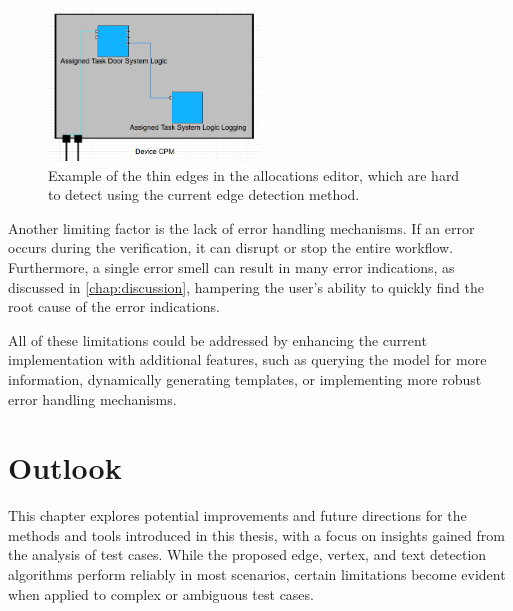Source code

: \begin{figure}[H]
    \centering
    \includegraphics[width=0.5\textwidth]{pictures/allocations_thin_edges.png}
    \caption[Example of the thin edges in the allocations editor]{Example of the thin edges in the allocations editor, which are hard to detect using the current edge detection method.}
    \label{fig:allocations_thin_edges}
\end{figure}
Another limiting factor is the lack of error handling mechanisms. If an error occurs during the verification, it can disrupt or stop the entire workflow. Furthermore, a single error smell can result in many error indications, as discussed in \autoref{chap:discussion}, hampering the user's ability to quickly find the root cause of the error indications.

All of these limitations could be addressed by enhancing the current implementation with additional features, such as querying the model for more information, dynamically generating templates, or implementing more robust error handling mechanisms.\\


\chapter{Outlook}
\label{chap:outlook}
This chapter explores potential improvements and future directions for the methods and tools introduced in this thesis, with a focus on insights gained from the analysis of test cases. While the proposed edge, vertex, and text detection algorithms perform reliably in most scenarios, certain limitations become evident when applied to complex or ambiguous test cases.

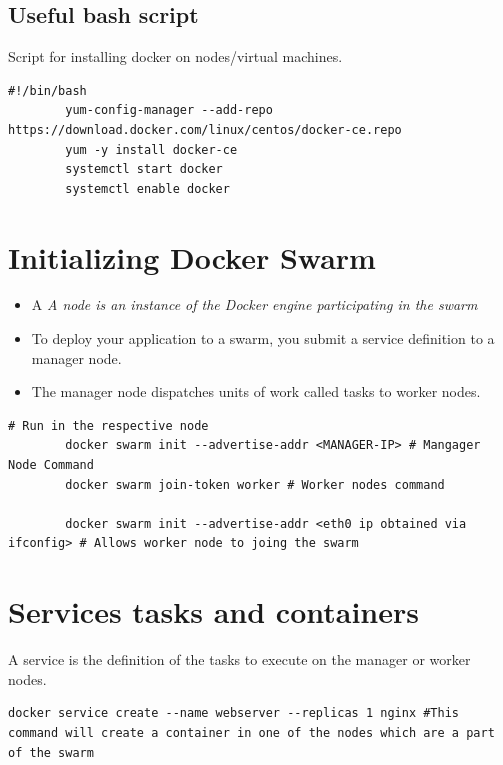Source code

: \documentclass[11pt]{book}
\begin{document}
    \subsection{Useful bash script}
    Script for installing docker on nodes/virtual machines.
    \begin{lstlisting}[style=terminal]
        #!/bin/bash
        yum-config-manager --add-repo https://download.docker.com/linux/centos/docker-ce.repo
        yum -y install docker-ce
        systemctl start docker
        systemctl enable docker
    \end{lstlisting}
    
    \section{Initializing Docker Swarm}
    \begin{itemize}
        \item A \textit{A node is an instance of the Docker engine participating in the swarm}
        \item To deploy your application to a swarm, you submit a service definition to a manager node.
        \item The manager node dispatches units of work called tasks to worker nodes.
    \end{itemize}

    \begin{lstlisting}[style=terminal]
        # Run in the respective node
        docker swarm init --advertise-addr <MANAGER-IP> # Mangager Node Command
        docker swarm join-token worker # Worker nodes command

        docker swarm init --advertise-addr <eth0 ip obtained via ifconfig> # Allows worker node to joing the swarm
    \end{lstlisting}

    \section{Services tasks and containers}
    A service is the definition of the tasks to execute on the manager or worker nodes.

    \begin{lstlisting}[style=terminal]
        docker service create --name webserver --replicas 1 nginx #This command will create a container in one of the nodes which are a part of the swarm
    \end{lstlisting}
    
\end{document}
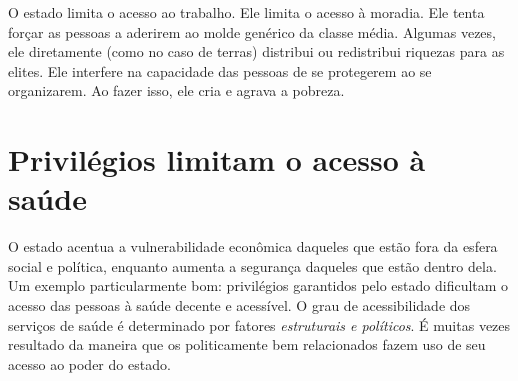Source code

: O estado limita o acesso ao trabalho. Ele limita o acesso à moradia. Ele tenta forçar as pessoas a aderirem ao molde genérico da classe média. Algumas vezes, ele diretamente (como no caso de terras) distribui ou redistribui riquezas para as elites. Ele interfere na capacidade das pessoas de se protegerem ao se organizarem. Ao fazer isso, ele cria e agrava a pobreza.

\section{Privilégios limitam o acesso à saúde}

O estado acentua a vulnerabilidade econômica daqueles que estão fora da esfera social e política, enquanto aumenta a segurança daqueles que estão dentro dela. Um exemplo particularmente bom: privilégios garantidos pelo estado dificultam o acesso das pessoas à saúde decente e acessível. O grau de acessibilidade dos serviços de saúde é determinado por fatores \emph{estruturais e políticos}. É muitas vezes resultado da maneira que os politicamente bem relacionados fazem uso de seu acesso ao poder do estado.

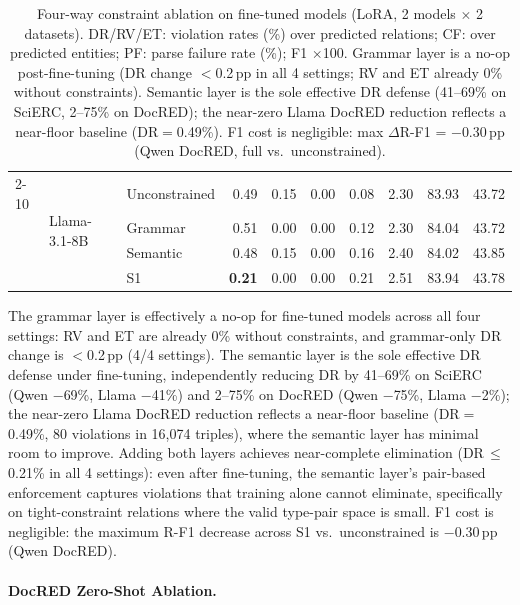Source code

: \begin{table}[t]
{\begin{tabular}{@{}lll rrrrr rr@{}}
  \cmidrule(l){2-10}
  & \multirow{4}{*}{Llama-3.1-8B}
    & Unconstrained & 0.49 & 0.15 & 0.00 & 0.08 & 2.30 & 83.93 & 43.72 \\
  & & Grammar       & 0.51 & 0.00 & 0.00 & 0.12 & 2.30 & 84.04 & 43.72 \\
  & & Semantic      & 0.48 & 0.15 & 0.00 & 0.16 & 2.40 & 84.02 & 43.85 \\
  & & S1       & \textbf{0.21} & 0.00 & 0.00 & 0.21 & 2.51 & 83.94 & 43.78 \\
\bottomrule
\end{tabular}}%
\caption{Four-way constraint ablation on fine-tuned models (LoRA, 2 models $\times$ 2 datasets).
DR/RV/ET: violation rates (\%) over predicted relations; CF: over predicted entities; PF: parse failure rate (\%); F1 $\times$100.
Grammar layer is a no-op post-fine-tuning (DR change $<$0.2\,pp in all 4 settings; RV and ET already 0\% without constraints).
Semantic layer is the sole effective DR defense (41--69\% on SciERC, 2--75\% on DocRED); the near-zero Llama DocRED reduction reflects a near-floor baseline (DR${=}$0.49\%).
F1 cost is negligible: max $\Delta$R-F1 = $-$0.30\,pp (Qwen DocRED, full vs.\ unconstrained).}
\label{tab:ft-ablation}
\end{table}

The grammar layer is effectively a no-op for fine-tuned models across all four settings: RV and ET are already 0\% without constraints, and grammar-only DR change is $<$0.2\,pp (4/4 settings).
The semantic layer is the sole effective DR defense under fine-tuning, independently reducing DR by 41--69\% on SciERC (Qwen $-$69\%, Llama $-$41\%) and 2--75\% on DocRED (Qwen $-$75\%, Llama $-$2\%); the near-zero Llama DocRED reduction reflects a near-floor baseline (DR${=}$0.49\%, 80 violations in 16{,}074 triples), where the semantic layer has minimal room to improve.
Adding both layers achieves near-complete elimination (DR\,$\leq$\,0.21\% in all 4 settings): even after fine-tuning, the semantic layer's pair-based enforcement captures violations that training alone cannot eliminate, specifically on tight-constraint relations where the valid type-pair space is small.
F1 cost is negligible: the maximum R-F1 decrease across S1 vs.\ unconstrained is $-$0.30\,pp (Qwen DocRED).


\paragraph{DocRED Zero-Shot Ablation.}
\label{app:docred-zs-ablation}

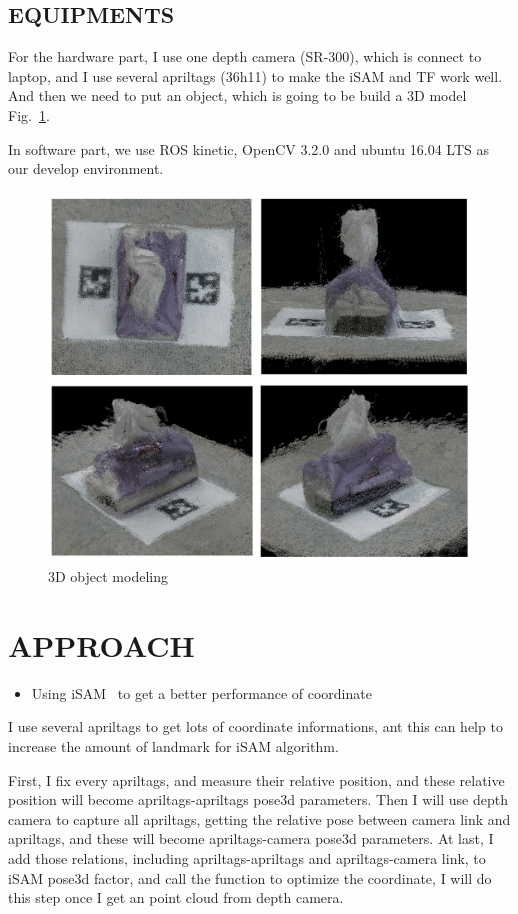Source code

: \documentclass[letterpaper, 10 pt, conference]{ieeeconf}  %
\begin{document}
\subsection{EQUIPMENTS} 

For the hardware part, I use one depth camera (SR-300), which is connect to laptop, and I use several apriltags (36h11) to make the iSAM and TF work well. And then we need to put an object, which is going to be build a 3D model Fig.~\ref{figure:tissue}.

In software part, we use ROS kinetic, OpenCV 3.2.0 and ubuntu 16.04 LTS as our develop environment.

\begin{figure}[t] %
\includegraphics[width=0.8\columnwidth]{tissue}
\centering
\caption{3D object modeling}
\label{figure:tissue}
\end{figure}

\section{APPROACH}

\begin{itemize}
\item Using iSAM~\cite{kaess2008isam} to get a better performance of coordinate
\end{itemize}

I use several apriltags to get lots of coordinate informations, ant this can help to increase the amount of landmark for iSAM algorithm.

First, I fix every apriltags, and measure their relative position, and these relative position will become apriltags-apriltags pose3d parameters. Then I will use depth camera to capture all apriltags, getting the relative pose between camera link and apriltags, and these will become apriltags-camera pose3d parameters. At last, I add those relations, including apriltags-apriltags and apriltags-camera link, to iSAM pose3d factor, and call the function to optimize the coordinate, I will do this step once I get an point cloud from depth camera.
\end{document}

- _Work to complete_: Print the records again exactly. Skip every picture.

- _Output_:
Source code

: \begin{figure}[H]
    \centering
    \includegraphics[width=0.5\textwidth]{pictures/allocations_thin_edges.png}
    \caption[Example of the thin edges in the allocations editor]{Example of the thin edges in the allocations editor, which are hard to detect using the current edge detection method.}
    \label{fig:allocations_thin_edges}
\end{figure}
Another limiting factor is the lack of error handling mechanisms. If an error occurs during the verification, it can disrupt or stop the entire workflow. Furthermore, a single error smell can result in many error indications, as discussed in \autoref{chap:discussion}, hampering the user's ability to quickly find the root cause of the error indications.

All of these limitations could be addressed by enhancing the current implementation with additional features, such as querying the model for more information, dynamically generating templates, or implementing more robust error handling mechanisms.\\


\chapter{Outlook}
\label{chap:outlook}
This chapter explores potential improvements and future directions for the methods and tools introduced in this thesis, with a focus on insights gained from the analysis of test cases. While the proposed edge, vertex, and text detection algorithms perform reliably in most scenarios, certain limitations become evident when applied to complex or ambiguous test cases.

Source code

: \documentclass[11pt]{book}
\begin{document}
    \subsection{Useful bash script}
    Script for installing docker on nodes/virtual machines.
    \begin{lstlisting}[style=terminal]
        #!/bin/bash
        yum-config-manager --add-repo https://download.docker.com/linux/centos/docker-ce.repo
        yum -y install docker-ce
        systemctl start docker
        systemctl enable docker
    \end{lstlisting}
    
    \section{Initializing Docker Swarm}
    \begin{itemize}
        \item A \textit{A node is an instance of the Docker engine participating in the swarm}
        \item To deploy your application to a swarm, you submit a service definition to a manager node.
        \item The manager node dispatches units of work called tasks to worker nodes.
    \end{itemize}

    \begin{lstlisting}[style=terminal]
        # Run in the respective node
        docker swarm init --advertise-addr <MANAGER-IP> # Mangager Node Command
        docker swarm join-token worker # Worker nodes command

        docker swarm init --advertise-addr <eth0 ip obtained via ifconfig> # Allows worker node to joing the swarm
    \end{lstlisting}

    \section{Services tasks and containers}
    A service is the definition of the tasks to execute on the manager or worker nodes.

    \begin{lstlisting}[style=terminal]
        docker service create --name webserver --replicas 1 nginx #This command will create a container in one of the nodes which are a part of the swarm
    \end{lstlisting}
    
\end{document}
Source code

: O estado limita o acesso ao trabalho. Ele limita o acesso à moradia. Ele tenta forçar as pessoas a aderirem ao molde genérico da classe média. Algumas vezes, ele diretamente (como no caso de terras) distribui ou redistribui riquezas para as elites. Ele interfere na capacidade das pessoas de se protegerem ao se organizarem. Ao fazer isso, ele cria e agrava a pobreza.

\section{Privilégios limitam o acesso à saúde}

O estado acentua a vulnerabilidade econômica daqueles que estão fora da esfera social e política, enquanto aumenta a segurança daqueles que estão dentro dela. Um exemplo particularmente bom: privilégios garantidos pelo estado dificultam o acesso das pessoas à saúde decente e acessível. O grau de acessibilidade dos serviços de saúde é determinado por fatores \emph{estruturais e políticos}. É muitas vezes resultado da maneira que os politicamente bem relacionados fazem uso de seu acesso ao poder do estado.

Source code

: \begin{table}[t]
{\begin{tabular}{@{}lll rrrrr rr@{}}
  \cmidrule(l){2-10}
  & \multirow{4}{*}{Llama-3.1-8B}
    & Unconstrained & 0.49 & 0.15 & 0.00 & 0.08 & 2.30 & 83.93 & 43.72 \\
  & & Grammar       & 0.51 & 0.00 & 0.00 & 0.12 & 2.30 & 84.04 & 43.72 \\
  & & Semantic      & 0.48 & 0.15 & 0.00 & 0.16 & 2.40 & 84.02 & 43.85 \\
  & & S1       & \textbf{0.21} & 0.00 & 0.00 & 0.21 & 2.51 & 83.94 & 43.78 \\
\bottomrule
\end{tabular}}%
\caption{Four-way constraint ablation on fine-tuned models (LoRA, 2 models $\times$ 2 datasets).
DR/RV/ET: violation rates (\%) over predicted relations; CF: over predicted entities; PF: parse failure rate (\%); F1 $\times$100.
Grammar layer is a no-op post-fine-tuning (DR change $<$0.2\,pp in all 4 settings; RV and ET already 0\% without constraints).
Semantic layer is the sole effective DR defense (41--69\% on SciERC, 2--75\% on DocRED); the near-zero Llama DocRED reduction reflects a near-floor baseline (DR${=}$0.49\%).
F1 cost is negligible: max $\Delta$R-F1 = $-$0.30\,pp (Qwen DocRED, full vs.\ unconstrained).}
\label{tab:ft-ablation}
\end{table}

The grammar layer is effectively a no-op for fine-tuned models across all four settings: RV and ET are already 0\% without constraints, and grammar-only DR change is $<$0.2\,pp (4/4 settings).
The semantic layer is the sole effective DR defense under fine-tuning, independently reducing DR by 41--69\% on SciERC (Qwen $-$69\%, Llama $-$41\%) and 2--75\% on DocRED (Qwen $-$75\%, Llama $-$2\%); the near-zero Llama DocRED reduction reflects a near-floor baseline (DR${=}$0.49\%, 80 violations in 16{,}074 triples), where the semantic layer has minimal room to improve.
Adding both layers achieves near-complete elimination (DR\,$\leq$\,0.21\% in all 4 settings): even after fine-tuning, the semantic layer's pair-based enforcement captures violations that training alone cannot eliminate, specifically on tight-constraint relations where the valid type-pair space is small.
F1 cost is negligible: the maximum R-F1 decrease across S1 vs.\ unconstrained is $-$0.30\,pp (Qwen DocRED).


\paragraph{DocRED Zero-Shot Ablation.}
\label{app:docred-zs-ablation}

Source code

: \documentclass[letterpaper, 10 pt, conference]{ieeeconf}  %
\begin{document}
\subsection{EQUIPMENTS} 

For the hardware part, I use one depth camera (SR-300), which is connect to laptop, and I use several apriltags (36h11) to make the iSAM and TF work well. And then we need to put an object, which is going to be build a 3D model Fig.~\ref{figure:tissue}.

In software part, we use ROS kinetic, OpenCV 3.2.0 and ubuntu 16.04 LTS as our develop environment.

\begin{figure}[t] %
\includegraphics[width=0.8\columnwidth]{tissue}
\centering
\caption{3D object modeling}
\label{figure:tissue}
\end{figure}

\section{APPROACH}

\begin{itemize}
\item Using iSAM~\cite{kaess2008isam} to get a better performance of coordinate
\end{itemize}

I use several apriltags to get lots of coordinate informations, ant this can help to increase the amount of landmark for iSAM algorithm.

First, I fix every apriltags, and measure their relative position, and these relative position will become apriltags-apriltags pose3d parameters. Then I will use depth camera to capture all apriltags, getting the relative pose between camera link and apriltags, and these will become apriltags-camera pose3d parameters. At last, I add those relations, including apriltags-apriltags and apriltags-camera link, to iSAM pose3d factor, and call the function to optimize the coordinate, I will do this step once I get an point cloud from depth camera.
\end{document}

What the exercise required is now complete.